'''

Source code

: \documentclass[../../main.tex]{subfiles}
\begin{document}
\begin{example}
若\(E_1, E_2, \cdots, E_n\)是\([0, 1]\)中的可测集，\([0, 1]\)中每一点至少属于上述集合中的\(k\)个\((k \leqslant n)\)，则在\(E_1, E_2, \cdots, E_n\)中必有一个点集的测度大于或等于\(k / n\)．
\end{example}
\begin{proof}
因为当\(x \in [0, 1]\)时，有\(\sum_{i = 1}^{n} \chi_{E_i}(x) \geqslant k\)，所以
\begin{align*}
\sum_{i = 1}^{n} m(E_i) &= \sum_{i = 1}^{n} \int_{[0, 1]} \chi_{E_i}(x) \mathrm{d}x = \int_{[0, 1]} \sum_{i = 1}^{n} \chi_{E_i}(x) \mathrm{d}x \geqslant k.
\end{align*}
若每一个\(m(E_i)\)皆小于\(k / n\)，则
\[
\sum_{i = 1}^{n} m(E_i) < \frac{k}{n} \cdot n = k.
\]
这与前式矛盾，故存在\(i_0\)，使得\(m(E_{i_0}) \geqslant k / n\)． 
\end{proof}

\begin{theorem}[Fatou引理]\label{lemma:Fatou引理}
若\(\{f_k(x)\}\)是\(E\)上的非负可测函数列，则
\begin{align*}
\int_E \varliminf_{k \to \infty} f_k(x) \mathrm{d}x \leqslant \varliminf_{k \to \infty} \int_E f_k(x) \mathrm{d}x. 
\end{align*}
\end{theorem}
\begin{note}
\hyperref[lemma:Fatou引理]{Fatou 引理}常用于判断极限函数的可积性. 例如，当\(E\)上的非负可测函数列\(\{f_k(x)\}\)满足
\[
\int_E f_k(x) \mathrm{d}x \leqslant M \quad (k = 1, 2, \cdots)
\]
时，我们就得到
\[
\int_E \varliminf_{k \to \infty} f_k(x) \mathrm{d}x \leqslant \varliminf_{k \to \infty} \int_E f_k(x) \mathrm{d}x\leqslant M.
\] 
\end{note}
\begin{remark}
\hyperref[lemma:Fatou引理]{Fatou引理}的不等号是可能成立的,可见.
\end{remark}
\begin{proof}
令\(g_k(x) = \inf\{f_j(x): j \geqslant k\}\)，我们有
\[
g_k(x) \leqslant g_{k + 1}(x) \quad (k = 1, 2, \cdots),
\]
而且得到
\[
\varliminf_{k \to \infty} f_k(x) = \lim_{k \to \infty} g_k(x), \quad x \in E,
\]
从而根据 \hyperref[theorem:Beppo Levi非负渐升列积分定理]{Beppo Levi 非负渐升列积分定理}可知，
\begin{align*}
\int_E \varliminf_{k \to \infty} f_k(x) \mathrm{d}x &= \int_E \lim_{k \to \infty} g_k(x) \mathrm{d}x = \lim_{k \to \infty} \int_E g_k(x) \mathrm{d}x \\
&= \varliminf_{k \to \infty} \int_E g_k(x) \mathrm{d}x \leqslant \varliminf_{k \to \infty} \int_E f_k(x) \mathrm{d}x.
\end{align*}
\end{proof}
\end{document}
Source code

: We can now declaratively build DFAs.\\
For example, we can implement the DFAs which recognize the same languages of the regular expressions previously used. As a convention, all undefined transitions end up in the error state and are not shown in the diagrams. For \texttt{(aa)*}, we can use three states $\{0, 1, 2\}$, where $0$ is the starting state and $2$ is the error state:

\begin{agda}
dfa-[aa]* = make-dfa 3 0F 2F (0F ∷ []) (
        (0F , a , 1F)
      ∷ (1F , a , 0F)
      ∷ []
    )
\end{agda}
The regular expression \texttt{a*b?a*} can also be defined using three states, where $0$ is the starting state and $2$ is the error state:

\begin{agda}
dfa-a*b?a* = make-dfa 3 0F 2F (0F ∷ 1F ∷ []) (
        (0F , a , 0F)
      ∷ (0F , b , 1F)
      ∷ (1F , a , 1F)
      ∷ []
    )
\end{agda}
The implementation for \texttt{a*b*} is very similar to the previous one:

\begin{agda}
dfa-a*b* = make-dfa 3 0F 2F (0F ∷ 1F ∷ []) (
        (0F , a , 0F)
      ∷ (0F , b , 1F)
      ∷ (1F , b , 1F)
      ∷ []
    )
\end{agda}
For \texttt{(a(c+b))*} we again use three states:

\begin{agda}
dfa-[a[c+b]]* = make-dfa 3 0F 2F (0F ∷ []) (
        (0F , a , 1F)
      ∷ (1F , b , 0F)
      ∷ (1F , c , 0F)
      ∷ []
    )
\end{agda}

'''

EXERCISE BRIEF |
Only lines that contain "theorem" are needed, so copy each of them from the data.

WRITTEN ANSWER |
\begin{theorem}[Fatou引理]\label{lemma:Fatou引理}
\end{theorem}
从而根据 \hyperref[theorem:Beppo Levi非负渐升列积分定理]{Beppo Levi 非负渐升列积分定理}可知，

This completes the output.